*About this task*: What is the number of lines in the following data that contain "setup"? Answer with the number alone.

*Information provided*:

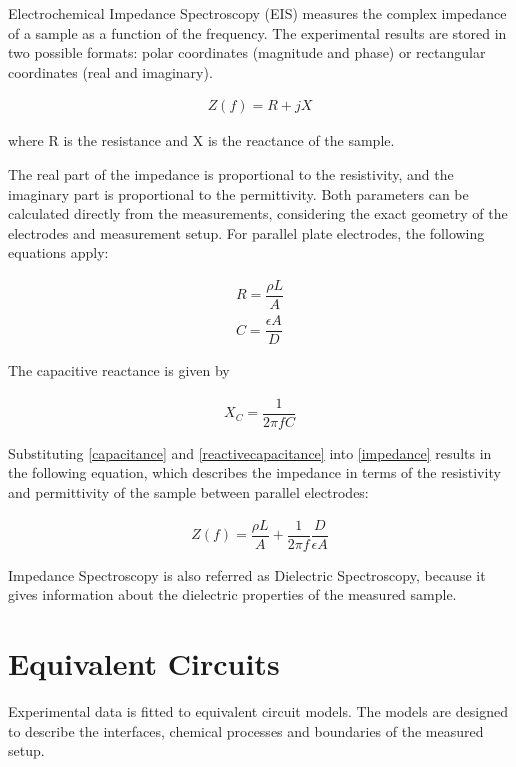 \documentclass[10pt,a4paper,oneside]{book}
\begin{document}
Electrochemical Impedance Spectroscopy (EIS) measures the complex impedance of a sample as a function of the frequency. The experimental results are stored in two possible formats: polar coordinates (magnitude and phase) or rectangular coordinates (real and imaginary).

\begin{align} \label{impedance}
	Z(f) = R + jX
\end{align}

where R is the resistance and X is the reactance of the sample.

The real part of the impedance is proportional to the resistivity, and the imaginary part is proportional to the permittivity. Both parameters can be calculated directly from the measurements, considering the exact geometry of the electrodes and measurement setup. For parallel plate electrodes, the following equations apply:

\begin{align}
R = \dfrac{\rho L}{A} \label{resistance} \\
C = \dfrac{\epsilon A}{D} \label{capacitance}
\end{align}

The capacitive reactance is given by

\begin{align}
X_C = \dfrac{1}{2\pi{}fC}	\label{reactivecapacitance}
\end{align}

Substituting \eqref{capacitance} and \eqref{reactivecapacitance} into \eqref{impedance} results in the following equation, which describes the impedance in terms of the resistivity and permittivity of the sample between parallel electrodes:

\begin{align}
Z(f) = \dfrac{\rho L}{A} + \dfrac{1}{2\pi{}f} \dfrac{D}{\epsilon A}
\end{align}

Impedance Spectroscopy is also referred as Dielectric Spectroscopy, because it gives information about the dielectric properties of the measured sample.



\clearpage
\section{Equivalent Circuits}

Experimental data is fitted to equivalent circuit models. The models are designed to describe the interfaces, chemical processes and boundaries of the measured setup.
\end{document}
* * *
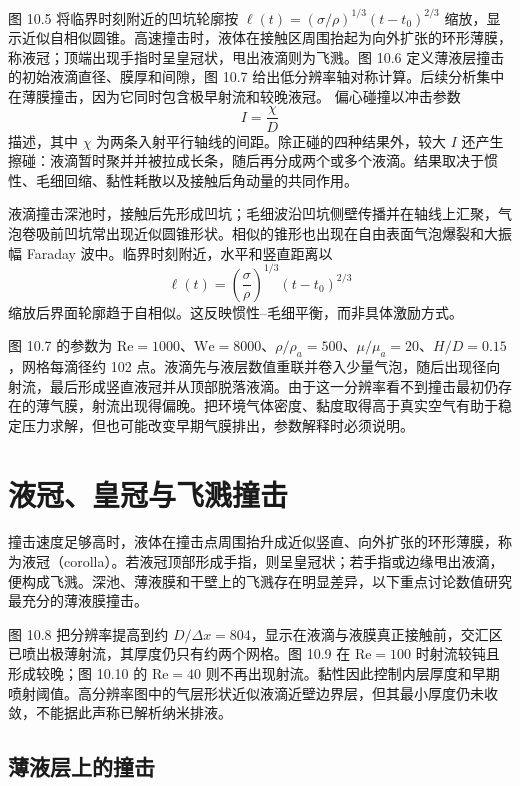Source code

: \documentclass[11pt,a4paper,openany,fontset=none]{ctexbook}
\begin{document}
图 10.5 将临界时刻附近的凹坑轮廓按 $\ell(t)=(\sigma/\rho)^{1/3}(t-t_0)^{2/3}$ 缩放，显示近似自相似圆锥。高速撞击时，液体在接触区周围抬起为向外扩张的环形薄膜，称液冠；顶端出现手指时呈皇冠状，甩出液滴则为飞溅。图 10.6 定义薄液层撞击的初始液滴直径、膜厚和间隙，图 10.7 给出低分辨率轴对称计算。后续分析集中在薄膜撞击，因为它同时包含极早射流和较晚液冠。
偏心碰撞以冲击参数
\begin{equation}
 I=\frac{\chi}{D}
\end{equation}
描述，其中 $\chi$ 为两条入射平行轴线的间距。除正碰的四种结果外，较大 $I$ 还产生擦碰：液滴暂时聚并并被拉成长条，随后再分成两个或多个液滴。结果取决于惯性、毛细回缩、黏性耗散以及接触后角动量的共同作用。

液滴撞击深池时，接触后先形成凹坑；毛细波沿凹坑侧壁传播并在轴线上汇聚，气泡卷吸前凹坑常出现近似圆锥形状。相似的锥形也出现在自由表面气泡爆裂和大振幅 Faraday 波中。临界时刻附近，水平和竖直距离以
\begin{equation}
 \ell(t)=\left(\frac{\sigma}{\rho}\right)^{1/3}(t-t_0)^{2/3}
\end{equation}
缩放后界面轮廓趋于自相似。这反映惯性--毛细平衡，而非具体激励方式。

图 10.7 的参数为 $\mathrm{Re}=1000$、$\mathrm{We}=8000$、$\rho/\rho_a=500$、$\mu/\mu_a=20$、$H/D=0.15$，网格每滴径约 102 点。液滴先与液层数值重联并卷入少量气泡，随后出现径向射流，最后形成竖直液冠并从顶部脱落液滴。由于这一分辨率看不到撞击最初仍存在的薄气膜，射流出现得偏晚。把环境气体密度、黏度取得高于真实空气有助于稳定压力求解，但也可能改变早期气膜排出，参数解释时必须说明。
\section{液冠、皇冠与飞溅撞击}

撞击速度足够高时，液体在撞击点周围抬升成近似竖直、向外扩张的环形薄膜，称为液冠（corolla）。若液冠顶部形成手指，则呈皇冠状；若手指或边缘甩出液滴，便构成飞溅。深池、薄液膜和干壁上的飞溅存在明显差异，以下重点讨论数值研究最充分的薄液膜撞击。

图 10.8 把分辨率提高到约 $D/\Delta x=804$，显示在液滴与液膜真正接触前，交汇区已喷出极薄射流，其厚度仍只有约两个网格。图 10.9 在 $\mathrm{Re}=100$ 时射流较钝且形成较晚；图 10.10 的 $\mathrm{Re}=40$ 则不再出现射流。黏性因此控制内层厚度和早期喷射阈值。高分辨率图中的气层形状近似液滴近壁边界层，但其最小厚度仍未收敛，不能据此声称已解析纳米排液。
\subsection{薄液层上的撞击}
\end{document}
* * *
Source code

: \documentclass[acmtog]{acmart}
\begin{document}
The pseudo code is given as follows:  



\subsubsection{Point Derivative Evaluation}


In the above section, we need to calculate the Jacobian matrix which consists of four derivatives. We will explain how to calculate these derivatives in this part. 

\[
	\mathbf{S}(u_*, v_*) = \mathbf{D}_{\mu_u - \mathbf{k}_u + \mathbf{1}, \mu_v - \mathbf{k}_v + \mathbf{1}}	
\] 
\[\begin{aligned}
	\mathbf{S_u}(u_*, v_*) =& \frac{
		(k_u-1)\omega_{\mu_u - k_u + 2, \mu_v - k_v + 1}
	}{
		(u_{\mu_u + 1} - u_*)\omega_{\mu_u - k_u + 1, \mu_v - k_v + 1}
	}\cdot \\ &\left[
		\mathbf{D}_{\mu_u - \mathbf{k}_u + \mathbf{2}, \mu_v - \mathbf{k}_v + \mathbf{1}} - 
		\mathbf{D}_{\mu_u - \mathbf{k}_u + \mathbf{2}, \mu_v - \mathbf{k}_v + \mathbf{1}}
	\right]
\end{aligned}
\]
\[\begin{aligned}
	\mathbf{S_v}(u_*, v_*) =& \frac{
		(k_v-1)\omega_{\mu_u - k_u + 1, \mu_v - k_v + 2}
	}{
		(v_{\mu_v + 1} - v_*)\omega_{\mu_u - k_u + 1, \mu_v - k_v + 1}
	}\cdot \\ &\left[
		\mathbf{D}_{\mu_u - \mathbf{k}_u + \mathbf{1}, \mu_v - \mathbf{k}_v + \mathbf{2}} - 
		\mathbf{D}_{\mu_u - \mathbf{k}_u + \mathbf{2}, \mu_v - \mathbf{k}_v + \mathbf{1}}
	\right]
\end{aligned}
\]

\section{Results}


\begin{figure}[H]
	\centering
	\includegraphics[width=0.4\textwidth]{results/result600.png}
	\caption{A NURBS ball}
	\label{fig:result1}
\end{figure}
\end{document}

*Exercise solution*: 2